Nonetheless, Drago insists "the guys all like each other." But like any band not yet fully beaten, battered and demoralized by the balancing act of music, money and pre-millennium tension, what makes Crimson special?
"The magic of our band is when everyone just comes together and plugs in. Scott can't help but write songs and I'm like a junkie if I don't play [the drums]," Drago exposes. The band seems to be pretty pumped about music and each other and hopefully that will lead to a good first album (due out in early 1998) and a good show tonight when the open for Tonic at The Embassy. Rarely does a young outfit come out with a full-length CD so early in their growth, but they are interested in a slow building progression out of gigging obscurity.
Drago, however, respects anyone that can attain success in the music industry, showing he realizes it's a narrow path even if the camel has only one hump.
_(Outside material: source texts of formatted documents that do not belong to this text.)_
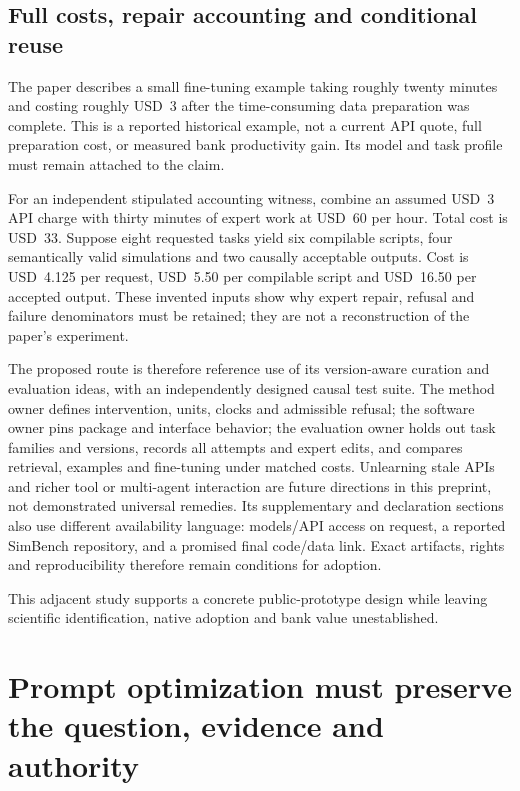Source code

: \subsection{Full costs, repair accounting and conditional reuse}
The paper describes a small fine-tuning example taking roughly twenty minutes
and costing roughly USD~3 after the time-consuming data preparation was
complete. This is a reported historical example, not a current API quote,
full preparation cost, or measured bank productivity gain. Its model and task
profile must remain attached to the claim.~\citep{exec24_chronollm_original}

For an independent stipulated accounting witness, combine an assumed USD~3
API charge with thirty minutes of expert work at USD~60 per hour. Total cost
is USD~33. Suppose eight requested tasks yield six compilable scripts, four
semantically valid simulations and two causally acceptable outputs. Cost is
USD~4.125 per request, USD~5.50 per compilable script and USD~16.50 per
accepted output. These invented inputs show why expert repair, refusal and
failure denominators must be retained; they are not a reconstruction of the
paper's experiment.~\citep{exec24_chronollm_reference}

The proposed route is therefore reference use of its version-aware curation
and evaluation ideas, with an independently designed causal test suite.
The method owner defines intervention, units, clocks and admissible refusal;
the software owner pins package and interface behavior; the evaluation owner
holds out task families and versions, records all attempts and expert edits,
and compares retrieval, examples and fine-tuning under matched costs.
Unlearning stale APIs and richer tool or multi-agent interaction are future
directions in this preprint, not demonstrated universal remedies. Its
supplementary and declaration sections also use different availability
language: models/API access on request, a reported SimBench repository, and
a promised final code/data link. Exact artifacts, rights and reproducibility
therefore remain conditions for adoption.~\citep{exec24_chronollm_original}

This adjacent study supports a concrete public-prototype design while leaving
scientific identification, native adoption and bank value unestablished.


\section{Prompt optimization must preserve the question, evidence and authority}
\label{sec:exec24-prompt-engineering}

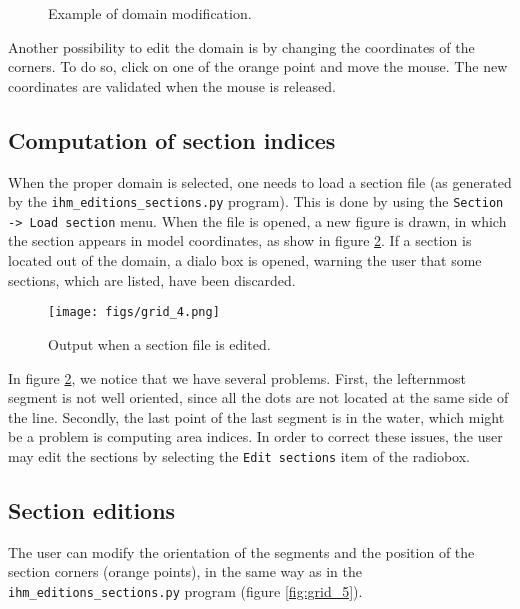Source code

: \begin{figure}[htp]
  \centering
  \caption{Example of domain modification.}
  \label{fig:grid_3}
  \label{fig:contour}
\end{figure}

Another possibility to edit the domain is by changing the coordinates
of the corners. To do so, click on one of the orange point and move
the mouse. The new coordinates are validated when the mouse is
released.

\subsection{Computation of section indices}

When the proper domain is selected, one needs to load a section file
(as generated by the \verb+ihm_editions_sections.py+ program). This is
done by using the \verb+Section -> Load section+ menu. When the file
is opened, a new figure is drawn, in which the section appears in
model coordinates, as show in figure \ref{fig:grid_4}. If a section is located out of the domain, a dialo box is opened,
warning the user that some sections, which are listed, have been discarded.

\begin{figure}[h!]
\centering
\texttt{[image: figs/grid\_4.png]}
\caption{Output when a section file is edited.}
\label{fig:grid_4}
\end{figure}

In figure \ref{fig:grid_4}, we notice that we have several problems. First, the
lefternmost segment is not well oriented, since all the dots are not
located at the same side of the line. Secondly, the last point of the
last segment is in the water, which might be a problem is computing
area indices. In order to correct these issues, the user may edit the
sections by selecting the \verb+Edit sections+ item of the
radiobox. 

\subsection{Section editions}

The user can modify the orientation of the segments and the
position of the section corners (orange points), in the same way as in the
\verb+ihm_editions_sections.py+ program (figure \ref{fig:grid_5}).

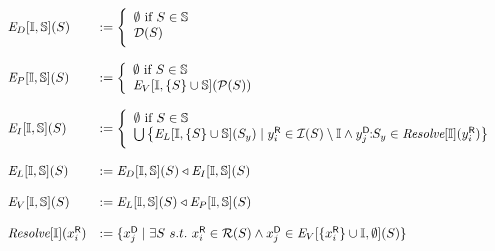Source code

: \begin{figure}[t]
\renewcommand{\S}{\mathcal{S}}
$$
\begin{array}{ll}
 \Env{D}{\seeni}{\seens}{S} &:= \left\{
    \begin{array}{l}
      \emptyset  \text{ if } S\in\seens\\
      \D{S}\smallskip\\
    \end{array}
 \right.\\ \\
 \Env{P}{\seeni}{\seens}{S} & := \left\{
    \begin{array}{l}
      \emptyset  \text{ if } S\in\seens\\
      \Env{V}{\seeni}{\{S\}\cup\seens}{\P{S}}
    \end{array}
 \right.\\ \\
 \Env{I}{\seeni}{\seens}{S} &:= \left\{
    \begin{array}{l}
      \emptyset  \text{ if } S\in\seens\\
      \bigcup \left\{ \Env{L}{\seeni}{\{S\}\cup\seens}{S_y} \mid \ri{y}{i} \in \I{S} \setminus 
\seeni \wedge \dsi{y}{j}{S_y} \in \Res{\seeni}{\ri{y}{i}}\right\}\smallskip\\
    \end{array}
 \right.\\ \\
 \Env{L}{\seeni}{\seens}{S} & := \Env{D}{\seeni}{\seens}{S} \triangleleft \Env{I}{\seeni}{\seens}{S} \\ \\
  \Env{V}{\seeni}{\seens}{S}  & := \Env{L}{\seeni}{\seens}{S} \triangleleft \Env{P}{\seeni}{\seens}{S} \\ \\
  \Res{\seeni}{\ri{x}{i}} & := \{ \di{x}{j} \mid \exists S\ s.t.\ \ri{x}{i} \in \R{S} \wedge \di{x}{j} \in \Env{V}{\{\ri{x}{i}\} \cup \seeni}{\emptyset}{S} \}  \\
\end{array}\medskip
$$
\end{figure}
He feels there is a high standard set in Canadian music in terms of the bands that have broken out, but he adds, "most of these bands are not his taste in music."
"All of us come from different places" Drago relates, adding the band has all the elements of a good rock band; good songwriting and a rockin' live show. "We just go out and do our thing," he says.
What the group has created is a very organic, melodic groove that he relates to Led Zeppelin, but recants quickly in fear of categorization. But for the most part, a little non-metal never hurt anybody as long as you create and not recreate it.
For a band as young as Crimson, it is important to take baby steps and Drago understands the band's right of passage. "We are trying to attain smaller goals, but go step-by-step." He hopes the band's "hooky but not cheesy" approach to making music will pay off with future success. But for now, the band is happy just plugging in and grinding away without blowing their load.